━━━ DATA RECORDS ━━━

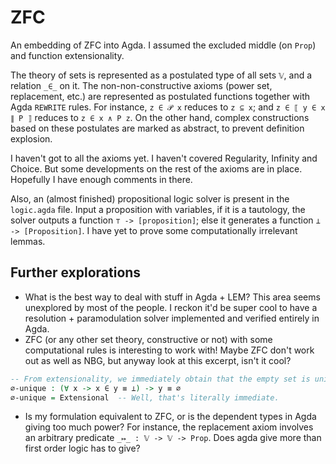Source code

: # ZFC
An embedding of ZFC into Agda. I assumed the excluded middle (on `Prop`) and function extensionality.

The theory of sets is represented as a postulated type of all sets `𝕍`, and a relation `_∈_` on it.
The non-non-constructive axioms (power set, replacement, etc.) are represented as postulated functions together with Agda `REWRITE` rules.
For instance, `z ∈ 𝒫 x` reduces to `z ⊆ x`; and `z ∈ ⟦ y ∈ x ∥ P ⟧` reduces to `z ∈ x ∧ P z`.
On the other hand, complex constructions based on these postulates are marked as abstract, to prevent definition explosion.

I haven't got to all the axioms yet. I haven't covered Regularity, Infinity and Choice. But some developments on the rest of the axioms are in place.
Hopefully I have enough comments in there.

Also, an (almost finished) propositional logic solver is present in the `logic.agda` file. Input a proposition with variables,
if it is a tautology, the solver outputs a function `⊤ -> [proposition]`; else it generates a function `⊥ -> [Proposition]`.
I have yet to prove some computationally irrelevant lemmas.

## Further explorations
- What is the best way to deal with stuff in Agda + LEM? This area seems unexplored by most of the people. I reckon
it'd be super cool to have a resolution + paramodulation solver implemented and verified entirely in Agda.
- ZFC (or any other set theory, constructive or not) with some computational rules is interesting to work with!
Maybe ZFC don't work out as well as NBG, but anyway look at this excerpt, isn't it cool?
```agda
-- From extensionality, we immediately obtain that the empty set is unique.
∅-unique : (∀ x -> x ∈ y ≡ ⊥) -> y ≡ ∅
∅-unique = Extensional  -- Well, that's literally immediate.
```
- Is my formulation equivalent to ZFC, or is the dependent types in Agda giving too much power?
For instance, the replacement axiom involves an arbitrary predicate `_↦_ : 𝕍 -> 𝕍 -> Prop`. Does agda give more than first order logic has to give?

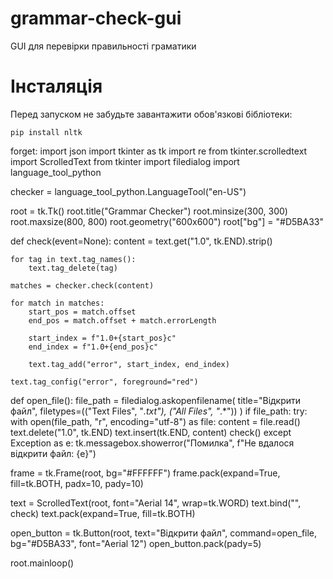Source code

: # grammar-check-gui

GUI для перевірки правильності граматики

# Інсталяція

Перед запуском не забудьте завантажити обов'язкові бібліотеки:

```
pip install nltk
```

forget:
import json
import tkinter as tk
import re
from tkinter.scrolledtext import ScrolledText
from tkinter import filedialog
import language_tool_python


checker = language_tool_python.LanguageTool("en-US")

root = tk.Tk()
root.title("Grammar Checker")
root.minsize(300, 300)
root.maxsize(800, 800)
root.geometry("600x600")
root["bg"] = "#D5BA33"

def check(event=None):
    content = text.get("1.0", tk.END).strip()

    for tag in text.tag_names():
        text.tag_delete(tag)

    matches = checker.check(content)

    for match in matches:
        start_pos = match.offset
        end_pos = match.offset + match.errorLength

        start_index = f"1.0+{start_pos}c"
        end_index = f"1.0+{end_pos}c"

        text.tag_add("error", start_index, end_index)

    text.tag_config("error", foreground="red")

def open_file():
    file_path = filedialog.askopenfilename(
        title="Відкрити файл",
        filetypes=(("Text Files", "*.txt"), ("All Files", "*.*"))
    )
    if file_path:
        try:
            with open(file_path, "r", encoding="utf-8") as file:
                content = file.read()
            text.delete("1.0", tk.END)
            text.insert(tk.END, content)
            check()
        except Exception as e:
            tk.messagebox.showerror("Помилка", f"Не вдалося відкрити файл: {e}")

frame = tk.Frame(root, bg="#FFFFFF")
frame.pack(expand=True, fill=tk.BOTH, padx=10, pady=10)

text = ScrolledText(root, font="Aerial 14", wrap=tk.WORD)
text.bind("<KeyRelease>", check)
text.pack(expand=True, fill=tk.BOTH)

open_button = tk.Button(root, text="Відкрити файл", command=open_file, bg="#D5BA33", font="Aerial 12")
open_button.pack(pady=5)

root.mainloop()
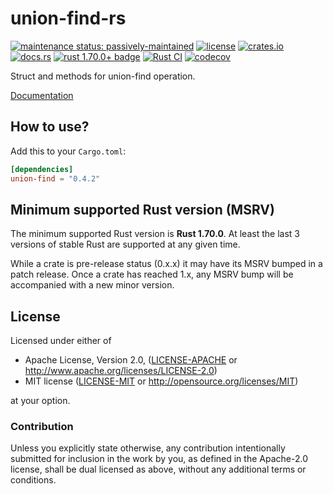 # union-find-rs

[![maintenance status: passively-maintained](https://img.shields.io/badge/maintenance-passively--maintained-yellowgreen.svg)](https://doc.rust-lang.org/cargo/reference/manifest.html#the-badges-section)
[![license](https://img.shields.io/crates/l/union-find.svg)](#license)
[![crates.io](https://img.shields.io/crates/v/union-find.svg)](https://crates.io/crates/union-find)
[![docs.rs](https://img.shields.io/docsrs/union-find/latest)](https://docs.rs/union-find/latest/)
[![rust 1.70.0+ badge](https://img.shields.io/badge/rust-1.70.0+-93450a.svg)](https://doc.rust-lang.org/cargo/reference/manifest.html#the-rust-version-field)
[![Rust CI](https://github.com/gifnksm/union-find-rs/actions/workflows/rust-ci.yml/badge.svg)](https://github.com/gifnksm/union-find-rs/actions/workflows/rust-ci.yml)
[![codecov](https://codecov.io/gh/gifnksm/union-find-rs/branch/master/graph/badge.svg?token=fKfEmEaMjc)](https://codecov.io/gh/gifnksm/union-find-rs)

Struct and methods for union-find operation.

[Documentation](https://docs.rs/union-find)

## How to use?

Add this to your `Cargo.toml`:

```toml
[dependencies]
union-find = "0.4.2"
```

## Minimum supported Rust version (MSRV)

The minimum supported Rust version is **Rust 1.70.0**.
At least the last 3 versions of stable Rust are supported at any given time.

While a crate is pre-release status (0.x.x) it may have its MSRV bumped in a patch release.
Once a crate has reached 1.x, any MSRV bump will be accompanied with a new minor version.

## License

Licensed under either of

* Apache License, Version 2.0, ([LICENSE-APACHE](LICENSE-APACHE) or <http://www.apache.org/licenses/LICENSE-2.0>)
* MIT license ([LICENSE-MIT](LICENSE-MIT) or <http://opensource.org/licenses/MIT>)

at your option.

### Contribution

Unless you explicitly state otherwise, any contribution intentionally
submitted for inclusion in the work by you, as defined in the Apache-2.0
license, shall be dual licensed as above, without any additional terms or
conditions.
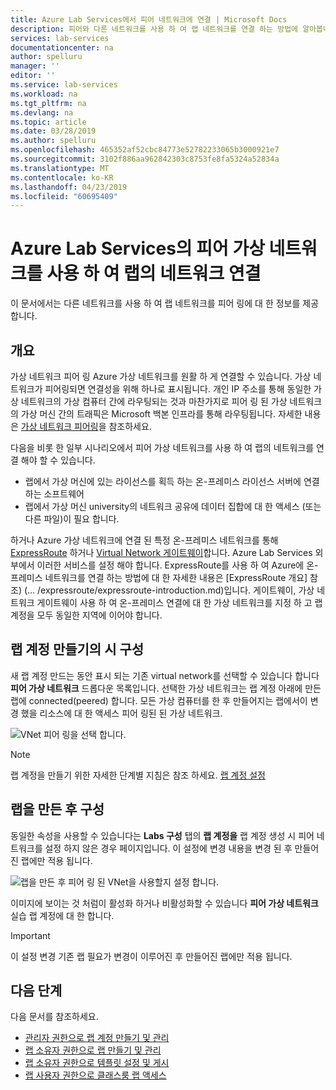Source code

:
 ```yaml
---
title: Azure Lab Services에서 피어 네트워크에 연결 | Microsoft Docs
description: 피어와 다른 네트워크를 사용 하 여 랩 네트워크를 연결 하는 방법에 알아봅니다. 예를 들어, Azure에서 랩의 virtual network를 사용 하 여 여러분의 학교가 등록 온-프레미스 네트워크를 연결 합니다.
services: lab-services
documentationcenter: na
author: spelluru
manager: ''
editor: ''
ms.service: lab-services
ms.workload: na
ms.tgt_pltfrm: na
ms.devlang: na
ms.topic: article
ms.date: 03/28/2019
ms.author: spelluru
ms.openlocfilehash: 465352af52cbc84773e52782233065b3000921e7
ms.sourcegitcommit: 3102f886aa962842303c8753fe8fa5324a52834a
ms.translationtype: MT
ms.contentlocale: ko-KR
ms.lasthandoff: 04/23/2019
ms.locfileid: "60695409"
---
```

# <a name="connect-your-labs-network-with-a-peer-virtual-network-in-azure-lab-services"></a>Azure Lab Services의 피어 가상 네트워크를 사용 하 여 랩의 네트워크 연결 
이 문서에서는 다른 네트워크를 사용 하 여 랩 네트워크를 피어 링에 대 한 정보를 제공 합니다. 

## <a name="overview"></a>개요
가상 네트워크 피어 링 Azure 가상 네트워크를 원활 하 게 연결할 수 있습니다. 가상 네트워크가 피어링되면 연결성을 위해 하나로 표시됩니다. 개인 IP 주소를 통해 동일한 가상 네트워크의 가상 컴퓨터 간에 라우팅되는 것과 마찬가지로 피어 링 된 가상 네트워크의 가상 머신 간의 트래픽은 Microsoft 백본 인프라를 통해 라우팅됩니다. 자세한 내용은 [가상 네트워크 피어링](../../virtual-network/virtual-network-peering-overview.md)을 참조하세요.

다음을 비롯 한 일부 시나리오에서 피어 가상 네트워크를 사용 하 여 랩의 네트워크를 연결 해야 할 수 있습니다.

- 랩에서 가상 머신에 있는 라이선스를 획득 하는 온-프레미스 라이선스 서버에 연결 하는 소프트웨어
- 랩에서 가상 머신 university의 네트워크 공유에 데이터 집합에 대 한 액세스 (또는 다른 파일)이 필요 합니다. 

하거나 Azure 가상 네트워크에 연결 된 특정 온-프레미스 네트워크를 통해 [ExpressRoute](../../expressroute/expressroute-introduction.md) 하거나 [Virtual Network 게이트웨이](../../vpn-gateway/vpn-gateway-about-vpngateways.md)합니다. Azure Lab Services 외부에서 이러한 서비스를 설정 해야 합니다. ExpressRoute를 사용 하 여 Azure에 온-프레미스 네트워크를 연결 하는 방법에 대 한 자세한 내용은 [ExpressRoute 개요] 참조) (... /expressroute/expressroute-introduction.md)입니다. 게이트웨이, 가상 네트워크 게이트웨이 사용 하 여 온-프레미스 연결에 대 한 가상 네트워크를 지정 하 고 랩 계정을 모두 동일한 지역에 이어야 합니다.


## <a name="configure-at-the-time-of-lab-account-creation"></a>랩 계정 만들기의 시 구성
새 랩 계정 만드는 동안 표시 되는 기존 virtual network를 선택할 수 있습니다 합니다 **피어 가상 네트워크** 드롭다운 목록입니다. 선택한 가상 네트워크는 랩 계정 아래에 만든 랩에 connected(peered) 합니다. 모든 가상 컴퓨터를 한 후 만들어지는 랩에서이 변경 했을 리소스에 대 한 액세스 피어 링된 된 가상 네트워크. 

![VNet 피어 링을 선택 합니다.](../media/how-to-connect-peer-virtual-network/select-vnet-to-peer.png)

> [!NOTE]
> 랩 계정을 만들기 위한 자세한 단계별 지침은 참조 하세요. [랩 계정 설정](tutorial-setup-lab-account.md)


## <a name="configure-after-the-lab-is-created"></a>랩을 만든 후 구성
동일한 속성을 사용할 수 있습니다는 **Labs 구성** 탭의 **랩 계정을** 랩 계정 생성 시 피어 네트워크를 설정 하지 않은 경우 페이지입니다. 이 설정에 변경 내용을 변경 된 후 만들어진 랩에만 적용 됩니다.

![랩을 만든 후 피어 링 된 VNet을 사용할지 설정 합니다.](../media/how-to-connect-peer-virtual-network/select-vnet-to-peer-existing-lab.png) 

이미지에 보이는 것 처럼이 활성화 하거나 비활성화할 수 있습니다 **피어 가상 네트워크** 실습 랩 계정에 대 한 합니다. 

> [!IMPORTANT]
> 이 설정 변경 기존 랩 필요가 변경이 이루어진 후 만들어진 랩에만 적용 됩니다. 



## <a name="next-steps"></a>다음 단계
다음 문서를 참조하세요.

- [관리자 권한으로 랩 계정 만들기 및 관리](how-to-manage-lab-accounts.md)
- [랩 소유자 권한으로 랩 만들기 및 관리](how-to-manage-classroom-labs.md)
- [랩 소유자 권한으로 템플릿 설정 및 게시](how-to-create-manage-template.md)
- [랩 사용자 권한으로 클래스룸 랩 액세스](how-to-use-classroom-lab.md)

━━━

WORK TASK
Begin at the first line of the records. Print every line through the one containing "The non-non-constructive axioms" exactly, but skip the pictures.

RESULT OF THE TASK
Source code

: # ZFC
An embedding of ZFC into Agda. I assumed the excluded middle (on `Prop`) and function extensionality.

The theory of sets is represented as a postulated type of all sets `𝕍`, and a relation `_∈_` on it.
The non-non-constructive axioms (power set, replacement, etc.) are represented as postulated functions together with Agda `REWRITE` rules.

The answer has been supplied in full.